──────── Supplied entries

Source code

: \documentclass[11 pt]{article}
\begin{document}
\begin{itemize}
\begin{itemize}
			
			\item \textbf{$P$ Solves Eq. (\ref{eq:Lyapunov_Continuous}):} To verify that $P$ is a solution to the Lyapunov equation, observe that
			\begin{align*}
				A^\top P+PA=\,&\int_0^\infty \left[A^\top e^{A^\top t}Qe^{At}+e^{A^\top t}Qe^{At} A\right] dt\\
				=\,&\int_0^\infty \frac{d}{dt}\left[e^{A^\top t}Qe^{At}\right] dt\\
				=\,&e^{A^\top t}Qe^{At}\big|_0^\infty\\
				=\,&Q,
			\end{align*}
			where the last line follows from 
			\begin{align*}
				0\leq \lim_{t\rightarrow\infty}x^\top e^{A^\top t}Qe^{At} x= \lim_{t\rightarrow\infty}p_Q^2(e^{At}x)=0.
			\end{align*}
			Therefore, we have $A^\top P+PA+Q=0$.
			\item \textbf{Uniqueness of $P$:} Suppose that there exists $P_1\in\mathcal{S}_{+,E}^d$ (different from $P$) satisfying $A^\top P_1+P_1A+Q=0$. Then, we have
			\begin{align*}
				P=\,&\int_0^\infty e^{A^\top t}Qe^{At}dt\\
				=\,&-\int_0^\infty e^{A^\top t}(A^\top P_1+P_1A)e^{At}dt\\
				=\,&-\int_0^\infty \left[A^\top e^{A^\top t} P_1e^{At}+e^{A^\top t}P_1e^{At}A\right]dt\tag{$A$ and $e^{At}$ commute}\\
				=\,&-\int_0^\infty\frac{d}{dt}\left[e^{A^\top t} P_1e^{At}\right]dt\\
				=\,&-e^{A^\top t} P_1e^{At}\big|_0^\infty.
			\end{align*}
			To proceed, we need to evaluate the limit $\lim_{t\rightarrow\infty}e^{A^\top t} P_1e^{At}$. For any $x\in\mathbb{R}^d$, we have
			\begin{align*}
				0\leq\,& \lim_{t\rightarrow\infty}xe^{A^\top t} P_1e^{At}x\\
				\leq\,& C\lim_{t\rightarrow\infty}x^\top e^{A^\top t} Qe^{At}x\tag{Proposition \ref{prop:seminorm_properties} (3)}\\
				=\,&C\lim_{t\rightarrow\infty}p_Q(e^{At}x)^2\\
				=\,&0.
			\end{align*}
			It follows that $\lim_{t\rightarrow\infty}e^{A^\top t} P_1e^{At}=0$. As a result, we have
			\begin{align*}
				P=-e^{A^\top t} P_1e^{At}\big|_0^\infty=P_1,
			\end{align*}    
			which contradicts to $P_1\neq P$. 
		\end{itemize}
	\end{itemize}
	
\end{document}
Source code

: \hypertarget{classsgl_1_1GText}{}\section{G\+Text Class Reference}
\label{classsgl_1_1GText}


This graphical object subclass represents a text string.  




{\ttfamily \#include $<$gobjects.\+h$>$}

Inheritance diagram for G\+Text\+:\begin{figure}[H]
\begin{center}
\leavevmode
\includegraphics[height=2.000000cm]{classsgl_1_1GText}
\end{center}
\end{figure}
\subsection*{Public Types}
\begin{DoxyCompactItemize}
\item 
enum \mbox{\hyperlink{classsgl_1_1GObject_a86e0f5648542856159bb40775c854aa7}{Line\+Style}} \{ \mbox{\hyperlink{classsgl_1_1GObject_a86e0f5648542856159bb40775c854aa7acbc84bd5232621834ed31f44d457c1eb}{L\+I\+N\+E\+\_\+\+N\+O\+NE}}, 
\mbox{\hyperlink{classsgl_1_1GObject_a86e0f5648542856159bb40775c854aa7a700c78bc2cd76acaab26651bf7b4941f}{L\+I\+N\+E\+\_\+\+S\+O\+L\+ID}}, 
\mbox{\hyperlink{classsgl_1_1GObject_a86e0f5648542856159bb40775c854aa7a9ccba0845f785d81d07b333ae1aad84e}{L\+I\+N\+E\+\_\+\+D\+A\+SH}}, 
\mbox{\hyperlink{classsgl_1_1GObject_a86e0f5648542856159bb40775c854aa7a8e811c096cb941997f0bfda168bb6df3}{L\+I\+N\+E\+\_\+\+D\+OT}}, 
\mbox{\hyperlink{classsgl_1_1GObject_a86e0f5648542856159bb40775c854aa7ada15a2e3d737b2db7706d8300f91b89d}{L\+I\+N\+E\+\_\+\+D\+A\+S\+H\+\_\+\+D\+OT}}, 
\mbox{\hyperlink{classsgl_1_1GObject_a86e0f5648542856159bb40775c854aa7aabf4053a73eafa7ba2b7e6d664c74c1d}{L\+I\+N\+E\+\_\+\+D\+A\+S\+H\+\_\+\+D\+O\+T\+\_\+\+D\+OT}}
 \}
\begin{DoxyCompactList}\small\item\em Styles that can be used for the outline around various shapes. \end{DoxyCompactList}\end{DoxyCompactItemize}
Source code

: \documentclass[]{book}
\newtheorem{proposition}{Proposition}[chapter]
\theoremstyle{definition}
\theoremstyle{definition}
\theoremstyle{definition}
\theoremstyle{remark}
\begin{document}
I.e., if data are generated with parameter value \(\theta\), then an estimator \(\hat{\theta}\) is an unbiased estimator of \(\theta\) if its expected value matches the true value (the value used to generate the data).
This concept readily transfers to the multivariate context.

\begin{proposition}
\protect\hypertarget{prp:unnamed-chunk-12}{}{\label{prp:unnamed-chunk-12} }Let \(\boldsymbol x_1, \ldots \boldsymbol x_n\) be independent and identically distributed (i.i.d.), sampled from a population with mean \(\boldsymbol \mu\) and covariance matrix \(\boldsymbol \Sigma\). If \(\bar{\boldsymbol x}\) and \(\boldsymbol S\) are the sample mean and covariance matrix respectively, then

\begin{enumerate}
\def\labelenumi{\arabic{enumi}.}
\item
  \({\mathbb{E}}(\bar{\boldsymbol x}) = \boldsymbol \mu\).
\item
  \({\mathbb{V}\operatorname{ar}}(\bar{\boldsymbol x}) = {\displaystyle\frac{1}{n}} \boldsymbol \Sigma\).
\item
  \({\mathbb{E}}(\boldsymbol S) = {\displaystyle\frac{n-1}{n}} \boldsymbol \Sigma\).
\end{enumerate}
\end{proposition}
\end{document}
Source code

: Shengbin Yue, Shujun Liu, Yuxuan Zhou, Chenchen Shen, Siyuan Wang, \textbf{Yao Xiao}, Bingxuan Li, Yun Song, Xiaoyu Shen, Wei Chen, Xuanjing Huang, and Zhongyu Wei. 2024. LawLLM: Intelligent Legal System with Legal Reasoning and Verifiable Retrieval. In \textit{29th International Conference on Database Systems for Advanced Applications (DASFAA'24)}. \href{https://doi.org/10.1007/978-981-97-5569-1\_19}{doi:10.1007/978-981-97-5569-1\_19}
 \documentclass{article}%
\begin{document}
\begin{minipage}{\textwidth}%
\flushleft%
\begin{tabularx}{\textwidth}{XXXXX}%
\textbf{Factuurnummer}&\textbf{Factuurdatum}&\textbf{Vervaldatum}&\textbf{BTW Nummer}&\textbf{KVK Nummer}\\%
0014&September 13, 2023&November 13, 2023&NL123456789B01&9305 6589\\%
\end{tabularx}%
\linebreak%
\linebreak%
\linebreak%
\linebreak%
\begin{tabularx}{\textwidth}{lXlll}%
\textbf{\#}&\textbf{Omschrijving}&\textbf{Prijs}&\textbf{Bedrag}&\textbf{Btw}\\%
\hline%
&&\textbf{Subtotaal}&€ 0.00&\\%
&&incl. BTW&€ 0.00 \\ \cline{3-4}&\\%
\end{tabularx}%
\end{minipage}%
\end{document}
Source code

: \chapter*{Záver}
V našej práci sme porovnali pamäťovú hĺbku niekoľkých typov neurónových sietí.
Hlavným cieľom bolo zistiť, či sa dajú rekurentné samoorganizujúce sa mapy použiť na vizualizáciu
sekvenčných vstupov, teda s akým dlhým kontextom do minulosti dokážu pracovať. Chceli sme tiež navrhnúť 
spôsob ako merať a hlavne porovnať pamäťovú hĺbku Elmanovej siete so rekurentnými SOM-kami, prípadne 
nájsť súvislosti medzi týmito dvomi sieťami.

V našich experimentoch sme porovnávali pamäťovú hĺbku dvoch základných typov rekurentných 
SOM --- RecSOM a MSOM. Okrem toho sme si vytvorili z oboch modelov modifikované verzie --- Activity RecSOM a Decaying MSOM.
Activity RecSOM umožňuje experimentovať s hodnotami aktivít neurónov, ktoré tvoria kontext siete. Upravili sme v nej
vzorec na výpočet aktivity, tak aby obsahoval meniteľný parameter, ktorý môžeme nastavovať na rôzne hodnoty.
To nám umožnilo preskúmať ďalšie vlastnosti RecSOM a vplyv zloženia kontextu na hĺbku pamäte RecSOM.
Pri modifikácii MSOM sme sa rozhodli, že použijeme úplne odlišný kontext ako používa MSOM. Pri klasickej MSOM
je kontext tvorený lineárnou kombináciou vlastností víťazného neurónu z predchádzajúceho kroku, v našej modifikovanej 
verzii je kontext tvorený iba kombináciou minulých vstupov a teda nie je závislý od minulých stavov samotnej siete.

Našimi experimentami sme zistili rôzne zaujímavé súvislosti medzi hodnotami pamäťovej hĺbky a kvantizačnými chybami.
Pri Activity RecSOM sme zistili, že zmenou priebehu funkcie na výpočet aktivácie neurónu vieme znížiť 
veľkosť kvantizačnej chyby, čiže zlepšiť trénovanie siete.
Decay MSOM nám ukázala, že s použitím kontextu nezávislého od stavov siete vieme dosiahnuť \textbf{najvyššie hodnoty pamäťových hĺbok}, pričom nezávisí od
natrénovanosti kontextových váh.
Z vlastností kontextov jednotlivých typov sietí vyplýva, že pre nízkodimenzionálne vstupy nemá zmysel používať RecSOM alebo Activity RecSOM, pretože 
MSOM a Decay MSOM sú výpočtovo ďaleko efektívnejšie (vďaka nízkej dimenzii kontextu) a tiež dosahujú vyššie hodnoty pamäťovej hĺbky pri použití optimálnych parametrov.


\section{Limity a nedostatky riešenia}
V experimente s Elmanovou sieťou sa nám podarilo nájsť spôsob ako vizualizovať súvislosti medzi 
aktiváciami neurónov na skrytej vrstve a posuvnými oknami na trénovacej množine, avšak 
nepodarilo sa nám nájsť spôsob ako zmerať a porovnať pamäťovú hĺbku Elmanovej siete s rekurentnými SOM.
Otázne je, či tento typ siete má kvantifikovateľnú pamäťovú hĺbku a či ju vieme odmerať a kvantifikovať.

────────────────

What needs to be done
Only lines with the word "našej" go in the answer. Take them all from the entries above.

Response
V našej práci sme porovnali pamäťovú hĺbku niekoľkých typov neurónových sietí.
je kontext tvorený lineárnou kombináciou vlastností víťazného neurónu z predchádzajúceho kroku, v našej modifikovanej 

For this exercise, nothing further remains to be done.